Second, the other side of the coin is that the more classes of exceptions there are, the less Occam's razor can be invoked. The rule, even as Sharp stated it, was complex enough to be ignored or forgotten very quickly by opponents and proponents alike.
If our restatement of the rule is a compounding of that complexity, rather than a clarification of the need for it, one has to wonder how a non-native Greek speaker could have perceived such subtle nuances. At the same time, the fact that all of the exceptions fit into a small number of carefully defined categories seems to be eloquent testimony that Occam's razor retains its cutting edge. There is indeed a tension between linguistic formulation and empirical evidence, between science and history. With historico-literary documents, absolute proof is an ignis fatuus. But the burden of proof is a different matter; demonstrating this is quite achievable. This brings us to our third point.
In part, this paper was an attempt to investigate Winstanley's evidence (as well as other, more synchronic evidence) and deal with it on a more sure-footed, linguistic basis. Our restatement of Sharp's rule is believed to be true to the nature of the language, and able to address all classes of exceptions that Winstanley raised. The “Sharper” rule is as follows:
In native Greek constructions (i.e., not translation Greek), when a single article modifies two substantives connected by kaiv (thus, article-substantive-kaiv-substantive), when both substantives are (1) singular (both grammatically and semantically), (2) personal, (3) and common nouns (not proper names or ordinals), they have the same referent.
This rule, as stated, covers all the so-called exceptions. Further, even the exceptions do not impact the christologically significant passages in the NT, for the semantic situation of Titus 2:13 and 2 Pet 1:1 is outside the scope of Winstanley's counter-illustrations.
History is filled with biting ironies. The debate over Sharp's rule over the past two centuries has revealed one of them. As industrious as the efforts of the Englishman Winstanley were to dislodge Sharp's rule, his volume—which was filled with counter-examples—had little impact. It took one cavalier footnote, whose substance was only theological innuendo, from a continental man to dislodge Sharp's rule. Georg Benedict Winer, the great NT grammarian of the nineteenth century, in this instance spoke outside of his realm, for he gave an unsubstantiated opinion based on a theological preunderstanding. Yet this single footnote largely brought about the eclipse of understanding of Sharp's rule.

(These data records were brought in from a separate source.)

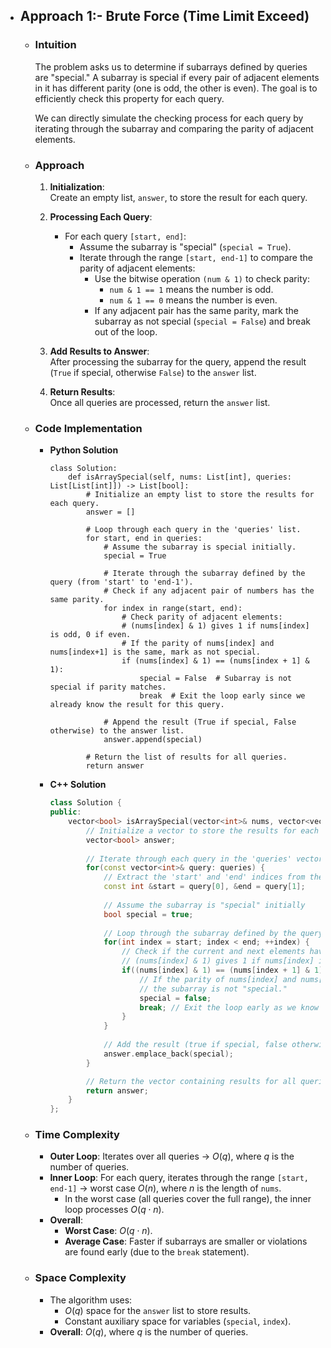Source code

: - ## Approach 1:- Brute Force (Time Limit Exceed)
 
    - ### Intuition
        The problem asks us to determine if subarrays defined by queries are "special." A subarray is special if every pair of adjacent elements in it has different parity (one is odd, the other is even). The goal is to efficiently check this property for each query.

        We can directly simulate the checking process for each query by iterating through the subarray and comparing the parity of adjacent elements.

    - ### Approach
        1. **Initialization**:  
        Create an empty list, `answer`, to store the result for each query.

        2. **Processing Each Query**:  
            - For each query `[start, end]`:
                - Assume the subarray is "special" (`special = True`).
                - Iterate through the range `[start, end-1]` to compare the parity of adjacent elements:
                    - Use the bitwise operation `(num & 1)` to check parity:
                        - `num & 1 == 1` means the number is odd.
                        - `num & 1 == 0` means the number is even.
                    - If any adjacent pair has the same parity, mark the subarray as not special (`special = False`) and break out of the loop.

        3. **Add Results to Answer**:  
        After processing the subarray for the query, append the result (`True` if special, otherwise `False`) to the `answer` list.

        4. **Return Results**:  
        Once all queries are processed, return the `answer` list.

    - ### Code Implementation
        - **Python Solution**
            ```python3 []
            class Solution:
                def isArraySpecial(self, nums: List[int], queries: List[List[int]]) -> List[bool]:
                    # Initialize an empty list to store the results for each query.
                    answer = []

                    # Loop through each query in the 'queries' list.
                    for start, end in queries:
                        # Assume the subarray is special initially.
                        special = True

                        # Iterate through the subarray defined by the query (from 'start' to 'end-1').
                        # Check if any adjacent pair of numbers has the same parity.
                        for index in range(start, end):
                            # Check parity of adjacent elements:
                            # (nums[index] & 1) gives 1 if nums[index] is odd, 0 if even.
                            # If the parity of nums[index] and nums[index+1] is the same, mark as not special.
                            if (nums[index] & 1) == (nums[index + 1] & 1):
                                special = False  # Subarray is not special if parity matches.
                                break  # Exit the loop early since we already know the result for this query.

                        # Append the result (True if special, False otherwise) to the answer list.
                        answer.append(special)

                    # Return the list of results for all queries.
                    return answer
            ```

        - **C++ Solution**
            ```cpp []
            class Solution {
            public:
                vector<bool> isArraySpecial(vector<int>& nums, vector<vector<int>>& queries) {
                    // Initialize a vector to store the results for each query
                    vector<bool> answer;
                    
                    // Iterate through each query in the 'queries' vector
                    for(const vector<int>& query: queries) {
                        // Extract the 'start' and 'end' indices from the query
                        const int &start = query[0], &end = query[1];
                        
                        // Assume the subarray is "special" initially
                        bool special = true;
                        
                        // Loop through the subarray defined by the query, checking adjacent elements
                        for(int index = start; index < end; ++index) {
                            // Check if the current and next elements have the same parity:
                            // (nums[index] & 1) gives 1 if nums[index] is odd, 0 if even.
                            if((nums[index] & 1) == (nums[index + 1] & 1)) {
                                // If the parity of nums[index] and nums[index+1] is the same,
                                // the subarray is not "special."
                                special = false;
                                break; // Exit the loop early as we know the result for this query
                            }
                        }
                        
                        // Add the result (true if special, false otherwise) to the answer vector
                        answer.emplace_back(special);
                    }

                    // Return the vector containing results for all queries
                    return answer;
                }
            };
            ```

    - ### Time Complexity
        - **Outer Loop**: Iterates over all queries → $O(q)$, where $q$ is the number of queries.
        - **Inner Loop**: For each query, iterates through the range `[start, end-1]` → worst case $O(n)$, where $n$ is the length of `nums`.
            - In the worst case (all queries cover the full range), the inner loop processes $O(q \cdot n)$.
        - **Overall**:  
            - **Worst Case**: $O(q \cdot n)$.  
            - **Average Case**: Faster if subarrays are smaller or violations are found early (due to the `break` statement).

    - ### Space Complexity
        - The algorithm uses:
            - $O(q)$ space for the `answer` list to store results.
            - Constant auxiliary space for variables (`special`, `index`).
        - **Overall**: $O(q)$, where $q$ is the number of queries.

Friend and foe alike have unwittingly abused the canon, with the result that scores of NT passages have been misunderstood.
Winer's opinion notwithstanding, solid linguistic reasons and plenty of phenomenological data were found to support the requirements that Sharp laid down. When substantives meet the requirements of Sharp's canon, apposition is the result, and inviolably so in the NT. The canon even works outside the twenty-seven books and, hence, ought to be resurrected as a sound principle which has overwhelming validity in all of Greek literature.
Consequently, in Titus 2:13 and 2 Pet 1:1 we are compelled to recognize that, on a grammatical level, a heavy burden of proof rests with the one who wishes to deny that “God and Savior” refers to one person, Jesus Christ.